[Material to process]

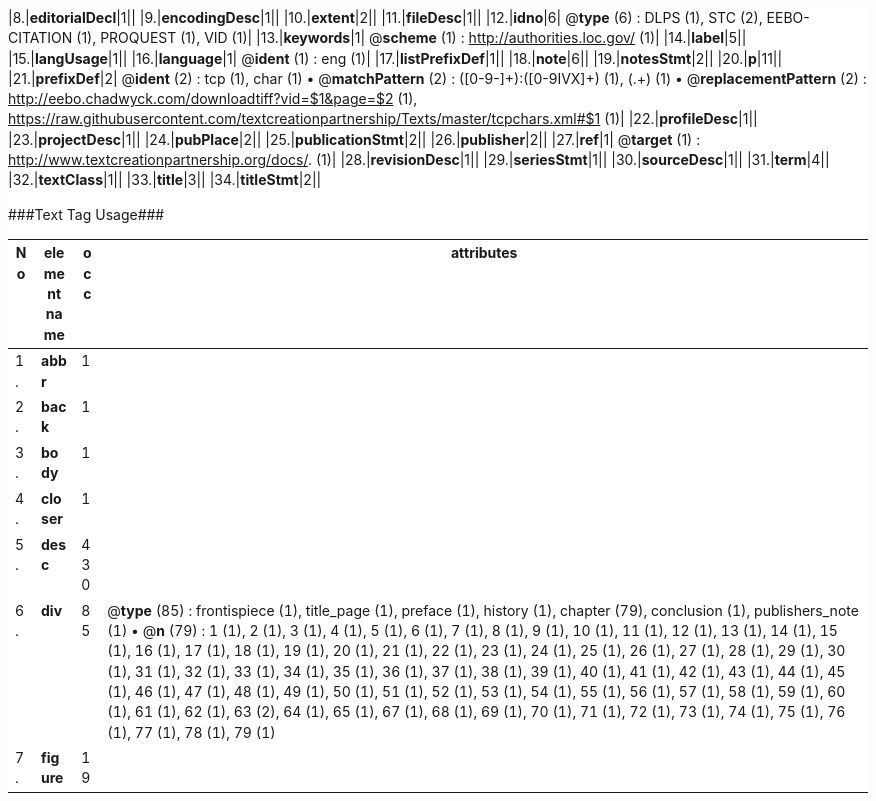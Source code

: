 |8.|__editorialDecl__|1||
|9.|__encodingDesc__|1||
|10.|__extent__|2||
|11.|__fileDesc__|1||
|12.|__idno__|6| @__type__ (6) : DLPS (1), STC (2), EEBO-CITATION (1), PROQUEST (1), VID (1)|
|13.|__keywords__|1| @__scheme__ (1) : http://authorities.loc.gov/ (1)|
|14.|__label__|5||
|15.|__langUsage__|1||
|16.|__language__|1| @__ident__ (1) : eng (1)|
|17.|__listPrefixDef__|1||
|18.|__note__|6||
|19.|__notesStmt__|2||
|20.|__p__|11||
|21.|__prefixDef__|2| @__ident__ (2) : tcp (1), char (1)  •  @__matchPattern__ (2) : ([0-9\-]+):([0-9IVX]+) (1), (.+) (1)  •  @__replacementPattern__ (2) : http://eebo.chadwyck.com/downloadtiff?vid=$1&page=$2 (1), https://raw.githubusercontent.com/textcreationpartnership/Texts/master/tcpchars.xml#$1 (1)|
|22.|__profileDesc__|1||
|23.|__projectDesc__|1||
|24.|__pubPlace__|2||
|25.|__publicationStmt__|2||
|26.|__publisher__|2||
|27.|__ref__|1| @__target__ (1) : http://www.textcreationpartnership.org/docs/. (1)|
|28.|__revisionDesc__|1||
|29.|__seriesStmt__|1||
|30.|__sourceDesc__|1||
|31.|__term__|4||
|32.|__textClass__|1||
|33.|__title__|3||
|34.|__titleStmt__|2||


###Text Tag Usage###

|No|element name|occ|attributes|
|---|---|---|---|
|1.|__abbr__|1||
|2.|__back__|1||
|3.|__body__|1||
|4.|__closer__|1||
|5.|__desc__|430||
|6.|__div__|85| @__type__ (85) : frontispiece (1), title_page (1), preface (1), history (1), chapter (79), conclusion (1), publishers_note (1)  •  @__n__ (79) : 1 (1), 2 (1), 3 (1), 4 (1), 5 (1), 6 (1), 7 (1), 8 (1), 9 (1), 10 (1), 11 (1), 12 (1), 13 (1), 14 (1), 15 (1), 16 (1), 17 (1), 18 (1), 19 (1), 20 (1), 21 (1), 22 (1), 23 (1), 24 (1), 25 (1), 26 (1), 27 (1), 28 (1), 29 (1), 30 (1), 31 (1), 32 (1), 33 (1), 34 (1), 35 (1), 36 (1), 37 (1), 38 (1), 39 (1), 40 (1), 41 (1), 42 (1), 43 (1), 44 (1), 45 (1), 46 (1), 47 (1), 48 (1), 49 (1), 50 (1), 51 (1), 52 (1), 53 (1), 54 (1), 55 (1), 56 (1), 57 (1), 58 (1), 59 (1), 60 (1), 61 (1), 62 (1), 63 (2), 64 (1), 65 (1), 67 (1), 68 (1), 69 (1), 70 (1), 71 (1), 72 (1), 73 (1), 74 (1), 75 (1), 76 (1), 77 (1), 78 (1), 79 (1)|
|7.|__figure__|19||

[/Material to process]
[Material to process]

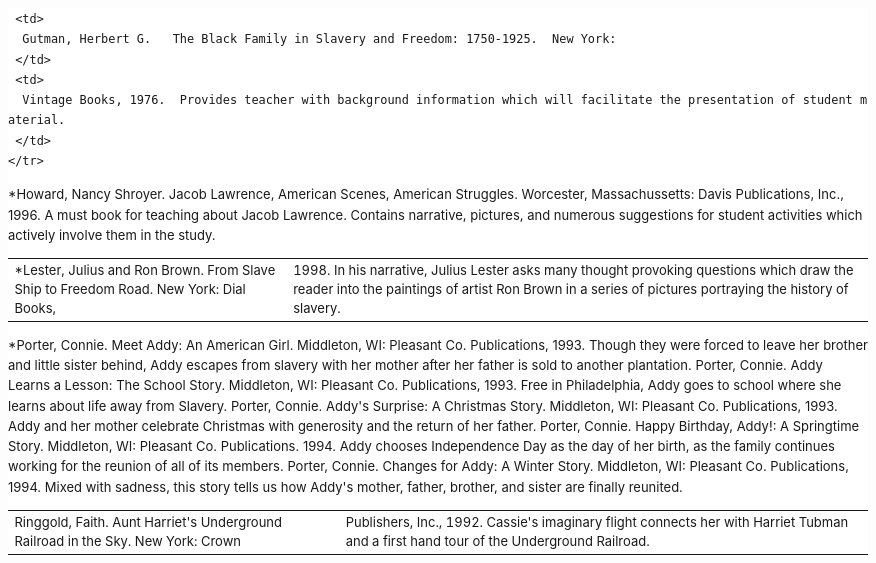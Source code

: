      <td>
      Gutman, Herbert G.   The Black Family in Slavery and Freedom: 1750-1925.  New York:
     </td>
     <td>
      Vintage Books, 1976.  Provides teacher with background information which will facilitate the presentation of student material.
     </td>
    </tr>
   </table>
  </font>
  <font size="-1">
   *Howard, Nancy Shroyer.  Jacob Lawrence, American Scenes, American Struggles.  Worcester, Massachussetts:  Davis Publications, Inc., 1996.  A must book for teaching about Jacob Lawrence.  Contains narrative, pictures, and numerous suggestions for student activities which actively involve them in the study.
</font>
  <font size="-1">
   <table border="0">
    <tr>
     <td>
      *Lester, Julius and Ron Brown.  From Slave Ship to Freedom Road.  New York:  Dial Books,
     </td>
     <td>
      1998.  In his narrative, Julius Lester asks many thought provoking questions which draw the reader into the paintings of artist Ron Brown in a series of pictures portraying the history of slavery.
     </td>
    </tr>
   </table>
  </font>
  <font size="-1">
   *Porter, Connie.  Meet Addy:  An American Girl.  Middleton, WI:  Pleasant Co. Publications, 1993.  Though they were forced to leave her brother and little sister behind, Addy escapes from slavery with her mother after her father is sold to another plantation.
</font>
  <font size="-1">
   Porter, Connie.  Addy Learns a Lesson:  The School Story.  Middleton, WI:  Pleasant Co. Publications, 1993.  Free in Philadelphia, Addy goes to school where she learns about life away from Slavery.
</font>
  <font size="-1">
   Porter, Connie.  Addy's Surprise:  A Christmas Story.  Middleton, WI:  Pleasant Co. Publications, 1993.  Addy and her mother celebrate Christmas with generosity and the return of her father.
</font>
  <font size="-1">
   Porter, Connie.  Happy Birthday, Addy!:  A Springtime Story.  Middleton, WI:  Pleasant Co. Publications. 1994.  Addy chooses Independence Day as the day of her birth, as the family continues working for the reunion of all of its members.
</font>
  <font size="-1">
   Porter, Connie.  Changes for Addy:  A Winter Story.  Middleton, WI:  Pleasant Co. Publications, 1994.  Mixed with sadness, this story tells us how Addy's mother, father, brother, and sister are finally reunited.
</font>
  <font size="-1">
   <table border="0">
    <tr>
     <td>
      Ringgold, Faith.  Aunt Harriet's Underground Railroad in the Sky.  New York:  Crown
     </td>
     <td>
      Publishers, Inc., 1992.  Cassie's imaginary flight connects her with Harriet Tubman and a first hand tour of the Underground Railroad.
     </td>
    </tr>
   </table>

[/Material to process]

● **What is being asked**: Would you give the number of lines above that hold "American"? Only the number is needed.

● **Exercise output**: 2